The Management of the University of Ghana says its new residential policy is to help minimise the accommodation challenges faced by new entrants every year.
The new residential policy revoked the residential status of continuing students in both Commonwealth and Mensah Sarbah Halls.
According to the University, the two halls were part of a piloting exercise for its plan to reserve traditional halls for freshers.
In an interview with JoyNews on Friday, the Head of the Department of Communication, Dr Abena Animwaa Yeboah Banin explained that in the next three years, all traditional halls will be reserved for level 100 students.

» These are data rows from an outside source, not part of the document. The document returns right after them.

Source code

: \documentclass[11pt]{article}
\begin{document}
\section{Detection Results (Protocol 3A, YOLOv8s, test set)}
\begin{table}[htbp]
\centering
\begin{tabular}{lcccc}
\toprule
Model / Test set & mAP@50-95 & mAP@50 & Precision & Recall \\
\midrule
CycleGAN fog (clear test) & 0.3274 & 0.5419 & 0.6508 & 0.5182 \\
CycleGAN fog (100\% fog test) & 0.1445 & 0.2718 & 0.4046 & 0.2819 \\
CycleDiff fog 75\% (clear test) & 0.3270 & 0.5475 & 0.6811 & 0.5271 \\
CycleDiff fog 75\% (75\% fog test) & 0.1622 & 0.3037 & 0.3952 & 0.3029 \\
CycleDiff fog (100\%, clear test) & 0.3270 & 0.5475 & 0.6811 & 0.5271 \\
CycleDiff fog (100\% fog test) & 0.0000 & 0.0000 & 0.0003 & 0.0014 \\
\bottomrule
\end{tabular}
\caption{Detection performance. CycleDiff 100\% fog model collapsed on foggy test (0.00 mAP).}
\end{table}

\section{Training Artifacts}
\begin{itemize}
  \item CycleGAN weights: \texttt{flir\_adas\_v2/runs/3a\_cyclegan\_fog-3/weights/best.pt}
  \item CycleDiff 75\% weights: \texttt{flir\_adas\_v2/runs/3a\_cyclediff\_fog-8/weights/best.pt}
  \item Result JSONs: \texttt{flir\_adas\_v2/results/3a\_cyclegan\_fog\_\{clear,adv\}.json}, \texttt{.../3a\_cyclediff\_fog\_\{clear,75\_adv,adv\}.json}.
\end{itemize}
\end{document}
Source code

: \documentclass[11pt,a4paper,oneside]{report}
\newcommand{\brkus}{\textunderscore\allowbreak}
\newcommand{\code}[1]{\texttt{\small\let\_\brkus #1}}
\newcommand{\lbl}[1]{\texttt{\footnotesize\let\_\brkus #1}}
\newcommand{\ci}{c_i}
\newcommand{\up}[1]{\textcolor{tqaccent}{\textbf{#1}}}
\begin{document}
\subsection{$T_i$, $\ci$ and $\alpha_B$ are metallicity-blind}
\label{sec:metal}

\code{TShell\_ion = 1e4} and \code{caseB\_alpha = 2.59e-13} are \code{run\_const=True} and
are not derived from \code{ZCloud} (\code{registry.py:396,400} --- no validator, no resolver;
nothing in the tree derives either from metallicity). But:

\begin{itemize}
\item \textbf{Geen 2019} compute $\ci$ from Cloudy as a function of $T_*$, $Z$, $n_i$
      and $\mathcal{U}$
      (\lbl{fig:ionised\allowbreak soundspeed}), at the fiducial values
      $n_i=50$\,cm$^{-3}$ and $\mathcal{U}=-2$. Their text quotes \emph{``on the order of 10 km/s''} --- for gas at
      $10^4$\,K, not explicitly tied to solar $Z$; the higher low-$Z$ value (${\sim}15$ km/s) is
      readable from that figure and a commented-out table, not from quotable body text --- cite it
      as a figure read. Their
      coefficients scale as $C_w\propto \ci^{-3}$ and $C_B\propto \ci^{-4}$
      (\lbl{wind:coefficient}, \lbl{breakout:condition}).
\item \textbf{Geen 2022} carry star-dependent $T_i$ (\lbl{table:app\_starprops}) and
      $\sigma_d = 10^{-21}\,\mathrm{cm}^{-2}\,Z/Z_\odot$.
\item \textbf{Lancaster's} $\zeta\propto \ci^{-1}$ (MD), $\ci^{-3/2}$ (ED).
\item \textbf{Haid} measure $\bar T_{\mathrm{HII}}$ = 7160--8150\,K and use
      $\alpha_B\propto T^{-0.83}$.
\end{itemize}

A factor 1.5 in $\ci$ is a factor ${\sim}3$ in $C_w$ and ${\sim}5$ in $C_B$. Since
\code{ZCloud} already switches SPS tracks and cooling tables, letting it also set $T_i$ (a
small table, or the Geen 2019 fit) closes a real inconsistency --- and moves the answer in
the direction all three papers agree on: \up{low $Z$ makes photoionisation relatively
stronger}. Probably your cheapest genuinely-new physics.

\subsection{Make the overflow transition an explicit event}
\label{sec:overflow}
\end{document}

“It’s actually a progressive policy. This year, we are only piloting it with Sarbah Hall and Commonwealth Hall. Progressively, up to 2025, the plan is to make all the traditional halls, Mensah Sarbah, Legon Hall, Akuafo Hall, Commonwealth Hall, Volta Hall - all these five traditional halls of the University will be reserved for only Level 100 admissions,” she said.

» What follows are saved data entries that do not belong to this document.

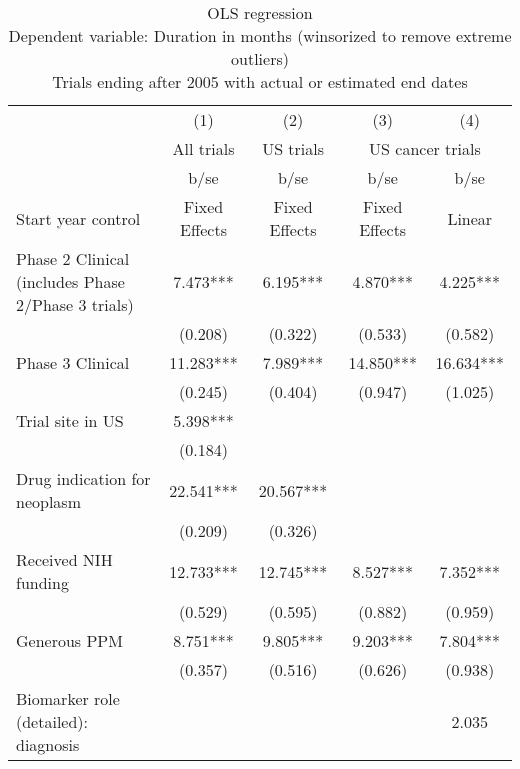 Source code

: 
\begin{table}[htb]\centering
\caption{OLS regression \\ Dependent variable: Duration in months (winsorized to remove extreme outliers) \\ Trials ending after 2005 with actual or estimated end dates}
\begin{tabular}{l*{4}c}

                    &     (1)       &         (2)   &       (3)     &     (4)      \\
                    &    All trials  &  US trials & \multicolumn{2}{c}{US cancer trials} \\                    
                    &        b/se   &        b/se   &        b/se   &        b/se   \\
\hline
Start year control & Fixed Effects   &  Fixed Effects   &  Fixed Effects   & Linear   \\
Phase 2 Clinical (includes Phase 2/Phase 3 trials)&       7.473***&       6.195***&       4.870***&       4.225***\\
                    &     (0.208)   &     (0.322)   &     (0.533)   &     (0.582)   \\
Phase 3 Clinical    &      11.283***&       7.989***&      14.850***&      16.634***\\
                    &     (0.245)   &     (0.404)   &     (0.947)   &     (1.025)   \\
Trial site in US    &       5.398***&               &               &               \\
                    &     (0.184)   &               &               &               \\
Drug indication for neoplasm&      22.541***&      20.567***&               &               \\
                    &     (0.209)   &     (0.326)   &               &               \\
Received NIH funding&      12.733***&      12.745***&       8.527***&       7.352***\\
                    &     (0.529)   &     (0.595)   &     (0.882)   &     (0.959)   \\
Generous PPM        &       8.751***&       9.805***&       9.203***&       7.804***\\
                    &     (0.357)   &     (0.516)   &     (0.626)   &     (0.938)   \\
Biomarker role (detailed): diagnosis&               &               &               &       2.035   \\

\end{tabular}
\end{table}
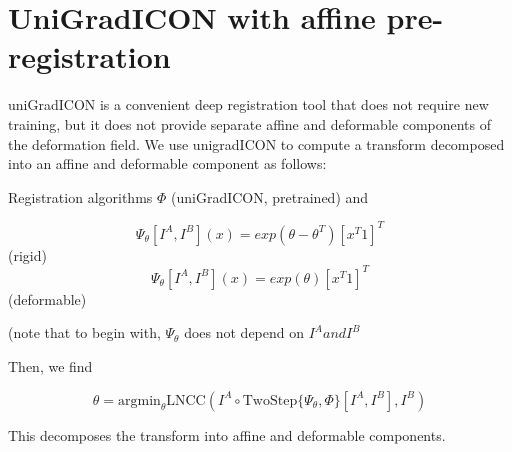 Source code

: \documentclass{article}
\begin{document}
\section{UniGradICON with affine pre-registration}

uniGradICON is a convenient deep registration tool that does not require new training, but it does not provide separate affine and deformable components of the deformation field. We use unigradICON to compute a transform decomposed into an affine and deformable component as follows:

Registration algorithms $\Phi$ (uniGradICON, pretrained) and 

$$\Psi_\theta[I^A, I^B](x) = exp(\theta - \theta^T)[x^T 1]^T$$ (rigid)
$$\Psi_\theta[I^A, I^B](x) = exp(\theta)[x^T 1]^T$$ (deformable)

(note that to begin with, $\Psi_\theta$ does not depend on $I^A and I^B$

Then, we find

$$ \theta = \text{argmin}_\theta \text{LNCC}(I^A \circ \text{TwoStep}\{\Psi_\theta, \Phi\}[I^A, I^B], I^B) $$

This decomposes the transform into affine and deformable components.  
\end{document}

She said the decision to reserve the halls for freshers was because the school had noticed they often fell victim to fraudsters.
“It helps us address that perennial problem that we have every year as fresh students come in, they come stranded, they do not have accommodation, they do not know what to do.
“They do not know the system and so they become susceptible to scammers who are all over the place and trying to dupe unsuspecting students and parents,” she added.
Dr Banin further said the school decided to begin the piloting with Mensah Sarbah and Commonwealth to end the recurring clashes between the halls.
“In terms of whether it is enough to address the clashes that were occurring on campus, we think it would do some,” she said.
On February 14, some aggrieved students clashed with Police at the forecourt of the Commonwealth Hall as they tried to access the facility.
The former residents of the hall were protesting what they see as management’s silence on the accommodation crisis.
Their agitation led to a stand-off with the Police who had been deployed to prevent them from making their way into the Commonwealth Hall.
One of them says a private hostel that he was assigned due to the directive requires that he pays GHC4,000, which is unaffordable.
“I am one of the people who couldn’t pay… as we speak today, we have been sacked from those halls,” he told JoyNews.
This, the Head of the Communication Department of the University said is because the students had not made payments by the February 10 deadline.
“Let me take the opportunity and emphasize that no legitimate student of Commonwealth and male students of Sarbah who was moved from these two sides were denied accommodation. All of them were placed.
“If today they are struggling to get that room, it is because they have gone to occupy the space by the deadline, we gave them to pay the fees for the room, 10th February they had not done that and so then the University needs money to run,” she said.